--- RECORDS FOR THIS TASK Enclosed Below ---
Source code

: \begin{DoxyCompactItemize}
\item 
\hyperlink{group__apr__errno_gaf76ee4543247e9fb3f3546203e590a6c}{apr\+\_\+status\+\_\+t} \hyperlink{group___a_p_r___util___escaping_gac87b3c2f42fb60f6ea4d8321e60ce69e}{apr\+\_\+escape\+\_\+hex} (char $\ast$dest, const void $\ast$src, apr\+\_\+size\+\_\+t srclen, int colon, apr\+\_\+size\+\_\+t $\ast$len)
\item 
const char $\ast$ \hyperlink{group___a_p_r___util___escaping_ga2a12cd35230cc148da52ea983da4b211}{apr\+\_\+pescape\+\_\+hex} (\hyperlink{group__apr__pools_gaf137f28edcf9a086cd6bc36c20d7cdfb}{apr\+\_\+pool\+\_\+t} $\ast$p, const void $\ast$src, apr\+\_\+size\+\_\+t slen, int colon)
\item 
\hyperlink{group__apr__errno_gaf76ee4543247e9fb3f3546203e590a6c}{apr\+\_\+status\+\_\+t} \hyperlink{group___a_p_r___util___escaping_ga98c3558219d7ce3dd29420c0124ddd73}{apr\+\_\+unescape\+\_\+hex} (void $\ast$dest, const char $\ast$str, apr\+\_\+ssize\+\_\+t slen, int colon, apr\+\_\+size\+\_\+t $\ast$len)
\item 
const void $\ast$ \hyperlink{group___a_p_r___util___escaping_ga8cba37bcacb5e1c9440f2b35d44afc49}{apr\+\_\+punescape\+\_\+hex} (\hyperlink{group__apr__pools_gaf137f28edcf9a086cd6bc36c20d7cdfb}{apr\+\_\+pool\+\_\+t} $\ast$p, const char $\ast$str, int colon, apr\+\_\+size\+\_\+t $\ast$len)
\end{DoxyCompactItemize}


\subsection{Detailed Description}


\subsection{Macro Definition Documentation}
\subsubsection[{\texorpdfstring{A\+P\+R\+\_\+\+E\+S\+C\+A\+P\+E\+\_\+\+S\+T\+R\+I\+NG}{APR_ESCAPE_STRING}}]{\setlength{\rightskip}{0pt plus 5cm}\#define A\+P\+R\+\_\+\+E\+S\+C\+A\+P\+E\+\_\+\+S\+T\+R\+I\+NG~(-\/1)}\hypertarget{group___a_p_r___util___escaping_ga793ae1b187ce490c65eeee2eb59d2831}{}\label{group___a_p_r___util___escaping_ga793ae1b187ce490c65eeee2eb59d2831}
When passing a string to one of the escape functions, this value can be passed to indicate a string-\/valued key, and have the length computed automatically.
--- End of Enclosed RECORDS FOR THIS TASK ---
DIRECTIONS
Take every line above carrying "dest" and return it.

OUTPUT FOR THIS TASK
\hyperlink{group__apr__errno_gaf76ee4543247e9fb3f3546203e590a6c}{apr\+\_\+status\+\_\+t} \hyperlink{group___a_p_r___util___escaping_gac87b3c2f42fb60f6ea4d8321e60ce69e}{apr\+\_\+escape\+\_\+hex} (char $\ast$dest, const void $\ast$src, apr\+\_\+size\+\_\+t srclen, int colon, apr\+\_\+size\+\_\+t $\ast$len)
\hyperlink{group__apr__errno_gaf76ee4543247e9fb3f3546203e590a6c}{apr\+\_\+status\+\_\+t} \hyperlink{group___a_p_r___util___escaping_ga98c3558219d7ce3dd29420c0124ddd73}{apr\+\_\+unescape\+\_\+hex} (void $\ast$dest, const char $\ast$str, apr\+\_\+ssize\+\_\+t slen, int colon, apr\+\_\+size\+\_\+t $\ast$len)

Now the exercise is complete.